Similar to the final prognostic gene signature, the revised prognostic signature was also independent of the IPI factors (Ps ≤ 0.001). This revised signature was by far the most powerful independent prognostic factor only in GSE31312 (HR = 0.47 [0.33–0.67]), but not in GSE10846 (HR = 0.61 [0.42–0.89]) (Table 5). In GSE10846, the hazard ratio of the revised signature was higher than that of the final signature in multivatiate analysis (0.61 vs. 0.39) (Tables 3 and 5).
Evaluation of the prognostic genes of 3 previously published signatures in GSE10846 and GSE31312
As shown in Supplementary Table 2, except for PLAU and ITPKB, the majority of the other genes in the prognostic signatures proposed by Lossos et al.2, Rosenwald et al.4, and Wright et al.6 had no consistent associations with the survival time in the multivariate Cox analysis, where these genes were associated with long survival in one dataset and with short survival in another. Additionally, in case of consistent associations, the association was principally not significant in both datasets (Ps > 0.05) or it was significant in only 1 dataset (mainly GSE31312) (Supplementary Table 2).
In the present study, we sought to develop a gene-based prognostic predictor which could accurately predict the survival time in patients with DLBCL. Finally, we succeeded in constructing a 7-gene prognostic signature which robustly and reliably predicted the clinical outcome in our training and validation groups. As presented above, although the previously published prognostic signatures for patients with DLBCL can predict survival in their corresponding studied patients, they fail to predict the outcome in external groups of patients. Hence, we presumed that reconstruction of a prognostic signature from the genes commonly associated with the survival time in different groups of patients might resolve this problem. When mining the literature, we found that in studies with workflow similar to that in our investigation, an FDR below 10% or 15% was reasonable for the selection of significant genes. We mostly selected the common genes among genes significantly associated with survival with an approximate FDR of 0 (Supplementary Table 1), which means that the probability of a false positive was approximately 0.

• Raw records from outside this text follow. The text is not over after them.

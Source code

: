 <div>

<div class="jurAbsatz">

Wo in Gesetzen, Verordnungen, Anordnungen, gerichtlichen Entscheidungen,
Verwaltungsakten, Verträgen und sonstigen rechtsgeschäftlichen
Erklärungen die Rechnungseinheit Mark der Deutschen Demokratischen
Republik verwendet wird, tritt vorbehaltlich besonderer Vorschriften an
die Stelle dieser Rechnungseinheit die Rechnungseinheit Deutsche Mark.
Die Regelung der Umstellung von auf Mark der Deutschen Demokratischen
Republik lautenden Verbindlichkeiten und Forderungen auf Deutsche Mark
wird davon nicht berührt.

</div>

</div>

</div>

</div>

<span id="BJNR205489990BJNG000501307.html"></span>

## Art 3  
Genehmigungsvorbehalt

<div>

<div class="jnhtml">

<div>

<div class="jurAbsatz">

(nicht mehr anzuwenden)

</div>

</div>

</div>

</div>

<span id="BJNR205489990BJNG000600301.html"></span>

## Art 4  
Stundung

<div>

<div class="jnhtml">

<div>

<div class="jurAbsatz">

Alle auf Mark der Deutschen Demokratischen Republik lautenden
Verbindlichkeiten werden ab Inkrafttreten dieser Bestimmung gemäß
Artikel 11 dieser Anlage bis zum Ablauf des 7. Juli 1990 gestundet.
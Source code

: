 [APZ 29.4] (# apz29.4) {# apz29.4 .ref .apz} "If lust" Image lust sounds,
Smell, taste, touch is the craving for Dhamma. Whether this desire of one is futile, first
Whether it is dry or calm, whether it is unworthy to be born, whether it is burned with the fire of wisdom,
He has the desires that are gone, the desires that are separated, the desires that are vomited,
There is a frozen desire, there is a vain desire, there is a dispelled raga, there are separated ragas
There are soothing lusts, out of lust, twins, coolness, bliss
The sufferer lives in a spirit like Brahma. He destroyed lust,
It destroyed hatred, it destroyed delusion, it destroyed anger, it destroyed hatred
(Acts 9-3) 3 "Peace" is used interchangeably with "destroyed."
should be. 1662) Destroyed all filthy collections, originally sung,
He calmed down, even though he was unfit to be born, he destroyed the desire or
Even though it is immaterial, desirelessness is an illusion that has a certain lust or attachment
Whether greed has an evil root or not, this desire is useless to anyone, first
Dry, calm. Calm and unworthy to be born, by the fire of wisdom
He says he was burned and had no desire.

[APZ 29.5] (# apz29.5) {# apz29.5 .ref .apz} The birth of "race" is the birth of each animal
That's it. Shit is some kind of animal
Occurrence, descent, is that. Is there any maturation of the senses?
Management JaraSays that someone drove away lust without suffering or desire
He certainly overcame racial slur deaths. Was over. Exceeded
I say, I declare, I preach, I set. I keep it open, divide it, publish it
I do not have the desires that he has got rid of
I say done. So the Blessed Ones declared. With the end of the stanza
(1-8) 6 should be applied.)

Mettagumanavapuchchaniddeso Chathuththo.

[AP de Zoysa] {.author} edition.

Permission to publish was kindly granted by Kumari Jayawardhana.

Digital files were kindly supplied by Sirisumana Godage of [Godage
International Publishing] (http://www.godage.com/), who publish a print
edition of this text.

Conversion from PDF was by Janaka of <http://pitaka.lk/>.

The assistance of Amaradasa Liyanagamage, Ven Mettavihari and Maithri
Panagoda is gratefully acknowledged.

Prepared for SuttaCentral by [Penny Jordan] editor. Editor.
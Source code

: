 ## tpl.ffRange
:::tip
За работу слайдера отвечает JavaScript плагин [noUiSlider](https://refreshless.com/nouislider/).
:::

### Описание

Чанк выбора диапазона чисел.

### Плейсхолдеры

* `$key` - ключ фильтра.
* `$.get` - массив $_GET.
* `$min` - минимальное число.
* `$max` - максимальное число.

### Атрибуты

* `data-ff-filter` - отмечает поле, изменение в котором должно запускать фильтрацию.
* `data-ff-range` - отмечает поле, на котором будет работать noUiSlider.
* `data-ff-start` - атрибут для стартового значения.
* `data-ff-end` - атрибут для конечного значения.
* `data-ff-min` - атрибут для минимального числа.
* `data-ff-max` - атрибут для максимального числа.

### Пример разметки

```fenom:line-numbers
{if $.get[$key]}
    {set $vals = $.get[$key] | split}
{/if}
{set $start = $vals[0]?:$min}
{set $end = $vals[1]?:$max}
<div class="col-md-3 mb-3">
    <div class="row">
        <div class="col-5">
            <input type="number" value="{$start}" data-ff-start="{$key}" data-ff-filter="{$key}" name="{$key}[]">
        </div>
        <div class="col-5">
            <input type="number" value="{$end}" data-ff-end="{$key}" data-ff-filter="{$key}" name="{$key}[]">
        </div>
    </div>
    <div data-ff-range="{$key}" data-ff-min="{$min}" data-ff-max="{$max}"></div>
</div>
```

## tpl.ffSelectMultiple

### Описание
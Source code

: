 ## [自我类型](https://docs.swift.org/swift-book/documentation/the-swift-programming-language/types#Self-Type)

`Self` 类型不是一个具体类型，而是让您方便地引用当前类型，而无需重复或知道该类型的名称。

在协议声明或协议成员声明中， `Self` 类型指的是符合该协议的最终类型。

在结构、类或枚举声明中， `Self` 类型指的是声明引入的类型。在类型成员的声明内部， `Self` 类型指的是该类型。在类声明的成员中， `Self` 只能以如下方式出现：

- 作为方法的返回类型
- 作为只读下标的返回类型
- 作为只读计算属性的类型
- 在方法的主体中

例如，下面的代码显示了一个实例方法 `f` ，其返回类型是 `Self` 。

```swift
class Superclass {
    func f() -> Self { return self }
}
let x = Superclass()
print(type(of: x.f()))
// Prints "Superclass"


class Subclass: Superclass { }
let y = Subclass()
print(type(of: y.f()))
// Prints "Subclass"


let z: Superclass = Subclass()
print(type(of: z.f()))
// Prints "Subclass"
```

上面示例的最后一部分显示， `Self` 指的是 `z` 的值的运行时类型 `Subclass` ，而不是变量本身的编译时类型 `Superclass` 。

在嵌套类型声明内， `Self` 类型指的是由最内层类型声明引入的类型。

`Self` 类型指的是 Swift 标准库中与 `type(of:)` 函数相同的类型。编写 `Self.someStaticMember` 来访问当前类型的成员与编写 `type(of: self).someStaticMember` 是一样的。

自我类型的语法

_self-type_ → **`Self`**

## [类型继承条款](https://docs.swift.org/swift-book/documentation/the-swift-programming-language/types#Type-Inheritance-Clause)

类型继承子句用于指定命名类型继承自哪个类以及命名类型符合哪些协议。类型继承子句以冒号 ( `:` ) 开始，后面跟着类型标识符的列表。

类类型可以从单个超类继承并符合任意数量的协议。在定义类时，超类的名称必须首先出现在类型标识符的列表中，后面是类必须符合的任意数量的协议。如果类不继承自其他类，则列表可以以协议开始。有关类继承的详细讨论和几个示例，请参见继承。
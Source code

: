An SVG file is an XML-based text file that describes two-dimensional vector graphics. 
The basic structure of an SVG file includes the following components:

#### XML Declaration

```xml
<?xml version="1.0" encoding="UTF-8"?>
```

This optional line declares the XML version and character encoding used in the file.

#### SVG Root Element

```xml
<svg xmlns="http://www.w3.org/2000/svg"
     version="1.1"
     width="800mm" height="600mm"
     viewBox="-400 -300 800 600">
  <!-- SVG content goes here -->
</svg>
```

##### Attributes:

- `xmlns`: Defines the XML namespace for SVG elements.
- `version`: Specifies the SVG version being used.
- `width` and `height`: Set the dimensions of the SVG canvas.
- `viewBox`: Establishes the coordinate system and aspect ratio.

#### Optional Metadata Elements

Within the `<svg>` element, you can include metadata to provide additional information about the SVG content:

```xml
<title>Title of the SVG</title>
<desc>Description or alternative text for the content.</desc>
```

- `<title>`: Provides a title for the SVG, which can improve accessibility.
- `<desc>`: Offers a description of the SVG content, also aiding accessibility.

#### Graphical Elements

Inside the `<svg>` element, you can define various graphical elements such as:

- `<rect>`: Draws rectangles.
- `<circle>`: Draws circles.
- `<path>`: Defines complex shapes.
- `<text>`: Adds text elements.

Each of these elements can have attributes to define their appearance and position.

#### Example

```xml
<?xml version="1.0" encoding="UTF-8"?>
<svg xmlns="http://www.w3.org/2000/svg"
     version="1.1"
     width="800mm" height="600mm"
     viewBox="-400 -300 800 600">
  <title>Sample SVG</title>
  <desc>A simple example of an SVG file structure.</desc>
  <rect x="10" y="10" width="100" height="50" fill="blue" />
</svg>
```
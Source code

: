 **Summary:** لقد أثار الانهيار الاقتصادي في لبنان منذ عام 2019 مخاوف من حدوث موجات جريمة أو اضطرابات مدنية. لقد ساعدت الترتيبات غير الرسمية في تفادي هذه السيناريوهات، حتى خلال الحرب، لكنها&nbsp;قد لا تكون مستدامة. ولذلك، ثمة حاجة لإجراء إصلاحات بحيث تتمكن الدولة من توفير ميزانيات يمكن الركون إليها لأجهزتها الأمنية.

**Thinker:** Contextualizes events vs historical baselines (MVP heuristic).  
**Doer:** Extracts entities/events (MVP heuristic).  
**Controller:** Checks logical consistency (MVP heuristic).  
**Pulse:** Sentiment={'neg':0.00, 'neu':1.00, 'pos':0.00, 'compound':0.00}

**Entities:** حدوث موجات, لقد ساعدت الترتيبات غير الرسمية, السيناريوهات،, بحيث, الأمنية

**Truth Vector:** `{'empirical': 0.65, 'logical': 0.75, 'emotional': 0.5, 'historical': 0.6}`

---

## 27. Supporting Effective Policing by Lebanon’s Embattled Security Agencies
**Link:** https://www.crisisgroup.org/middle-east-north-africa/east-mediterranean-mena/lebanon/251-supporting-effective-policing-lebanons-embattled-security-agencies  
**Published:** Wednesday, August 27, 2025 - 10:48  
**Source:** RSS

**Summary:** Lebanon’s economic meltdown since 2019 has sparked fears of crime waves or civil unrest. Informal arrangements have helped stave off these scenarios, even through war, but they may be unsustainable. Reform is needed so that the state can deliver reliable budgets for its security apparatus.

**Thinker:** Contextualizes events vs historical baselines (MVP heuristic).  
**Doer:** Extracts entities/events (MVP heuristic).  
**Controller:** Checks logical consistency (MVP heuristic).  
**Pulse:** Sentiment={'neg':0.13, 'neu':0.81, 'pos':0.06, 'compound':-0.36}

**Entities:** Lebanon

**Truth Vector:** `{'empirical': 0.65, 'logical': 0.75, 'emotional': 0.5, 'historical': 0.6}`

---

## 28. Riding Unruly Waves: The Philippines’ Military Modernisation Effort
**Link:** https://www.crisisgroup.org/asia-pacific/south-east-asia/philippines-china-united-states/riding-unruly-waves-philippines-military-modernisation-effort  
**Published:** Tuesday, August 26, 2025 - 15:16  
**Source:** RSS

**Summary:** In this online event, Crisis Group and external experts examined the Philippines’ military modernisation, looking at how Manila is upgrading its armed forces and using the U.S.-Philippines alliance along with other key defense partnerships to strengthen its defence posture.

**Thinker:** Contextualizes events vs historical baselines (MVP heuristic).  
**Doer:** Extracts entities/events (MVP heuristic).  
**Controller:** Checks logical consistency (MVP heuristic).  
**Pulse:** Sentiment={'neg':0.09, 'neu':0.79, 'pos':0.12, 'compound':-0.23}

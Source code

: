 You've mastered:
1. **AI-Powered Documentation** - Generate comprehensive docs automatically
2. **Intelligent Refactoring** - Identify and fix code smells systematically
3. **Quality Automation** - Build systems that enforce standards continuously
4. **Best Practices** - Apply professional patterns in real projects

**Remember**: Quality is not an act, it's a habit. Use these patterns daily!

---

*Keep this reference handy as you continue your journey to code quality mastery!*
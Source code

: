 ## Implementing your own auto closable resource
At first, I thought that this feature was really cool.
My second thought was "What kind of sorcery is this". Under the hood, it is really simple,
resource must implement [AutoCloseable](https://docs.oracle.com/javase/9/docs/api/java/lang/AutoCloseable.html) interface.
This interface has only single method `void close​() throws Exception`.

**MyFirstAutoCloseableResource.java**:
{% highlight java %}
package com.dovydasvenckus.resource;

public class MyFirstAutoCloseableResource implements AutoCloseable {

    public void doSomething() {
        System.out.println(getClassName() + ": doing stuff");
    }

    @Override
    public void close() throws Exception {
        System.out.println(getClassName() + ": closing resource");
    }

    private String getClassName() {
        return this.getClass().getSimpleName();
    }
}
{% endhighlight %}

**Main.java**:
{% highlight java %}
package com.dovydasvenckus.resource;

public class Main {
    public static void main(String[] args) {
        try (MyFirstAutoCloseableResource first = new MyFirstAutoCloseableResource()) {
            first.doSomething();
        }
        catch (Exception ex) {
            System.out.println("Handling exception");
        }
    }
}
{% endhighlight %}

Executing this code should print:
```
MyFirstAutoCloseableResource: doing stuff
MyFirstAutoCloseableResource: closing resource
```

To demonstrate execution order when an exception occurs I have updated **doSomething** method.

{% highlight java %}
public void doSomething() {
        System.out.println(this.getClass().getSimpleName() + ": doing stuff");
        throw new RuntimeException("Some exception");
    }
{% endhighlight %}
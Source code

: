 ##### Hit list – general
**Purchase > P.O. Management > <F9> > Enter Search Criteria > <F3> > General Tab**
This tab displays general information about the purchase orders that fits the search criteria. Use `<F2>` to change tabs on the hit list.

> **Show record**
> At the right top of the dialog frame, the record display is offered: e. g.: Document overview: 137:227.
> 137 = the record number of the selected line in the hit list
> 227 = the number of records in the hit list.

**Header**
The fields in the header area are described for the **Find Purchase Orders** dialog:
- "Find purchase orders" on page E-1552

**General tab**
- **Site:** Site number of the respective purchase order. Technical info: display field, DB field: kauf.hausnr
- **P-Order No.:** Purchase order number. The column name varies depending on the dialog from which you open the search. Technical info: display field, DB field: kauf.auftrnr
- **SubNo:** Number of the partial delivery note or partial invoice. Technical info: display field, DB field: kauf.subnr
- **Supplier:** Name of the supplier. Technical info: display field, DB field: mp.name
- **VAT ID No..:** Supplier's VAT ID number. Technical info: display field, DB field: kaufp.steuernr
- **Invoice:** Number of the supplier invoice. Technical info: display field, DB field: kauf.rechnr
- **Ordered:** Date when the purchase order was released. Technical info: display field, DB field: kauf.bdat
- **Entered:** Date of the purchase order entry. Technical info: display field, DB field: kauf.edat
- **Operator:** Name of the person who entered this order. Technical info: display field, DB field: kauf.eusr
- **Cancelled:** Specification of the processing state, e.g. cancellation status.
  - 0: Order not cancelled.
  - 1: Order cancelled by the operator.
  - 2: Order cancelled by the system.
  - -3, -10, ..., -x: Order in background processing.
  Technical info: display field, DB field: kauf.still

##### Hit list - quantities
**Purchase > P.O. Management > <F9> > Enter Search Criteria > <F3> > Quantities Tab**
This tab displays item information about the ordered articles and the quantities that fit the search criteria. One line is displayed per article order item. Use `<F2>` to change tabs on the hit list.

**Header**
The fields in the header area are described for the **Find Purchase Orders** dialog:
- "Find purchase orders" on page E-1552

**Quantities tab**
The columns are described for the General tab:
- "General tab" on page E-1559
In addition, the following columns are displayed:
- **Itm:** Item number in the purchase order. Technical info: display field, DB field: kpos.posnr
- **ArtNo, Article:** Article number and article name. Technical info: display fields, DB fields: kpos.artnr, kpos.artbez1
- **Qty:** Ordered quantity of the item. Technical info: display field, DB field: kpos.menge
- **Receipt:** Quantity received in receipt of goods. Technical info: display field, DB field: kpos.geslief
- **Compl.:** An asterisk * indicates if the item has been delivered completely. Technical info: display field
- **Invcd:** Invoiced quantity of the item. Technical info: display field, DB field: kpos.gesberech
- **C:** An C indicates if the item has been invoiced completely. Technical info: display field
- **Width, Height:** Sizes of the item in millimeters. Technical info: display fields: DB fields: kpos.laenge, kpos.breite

We used the gene signatures of APOC1, CALD1, CD84, GPNMB, ITPKB, PLAU, and RTN1 to reconstruct the final outcome predictor. Among them, APOC1, GPNMB, and PLAU were previously defined as members of the stromal-1 signature in a 108-gene model comprising 3 gene-expression signatures termed “germinal-center B-cell”, “stromal-1”, and “stromal-2” developed by Lenz et al.8. In addition, ITPKB and PLAU appeared in the outcome gene signatures of DLBCL proposed by Wright et al.6 and Rosenwald et al.4, respectively. Chiming in with our findings, these genes were associated with a long survival time in all these studies.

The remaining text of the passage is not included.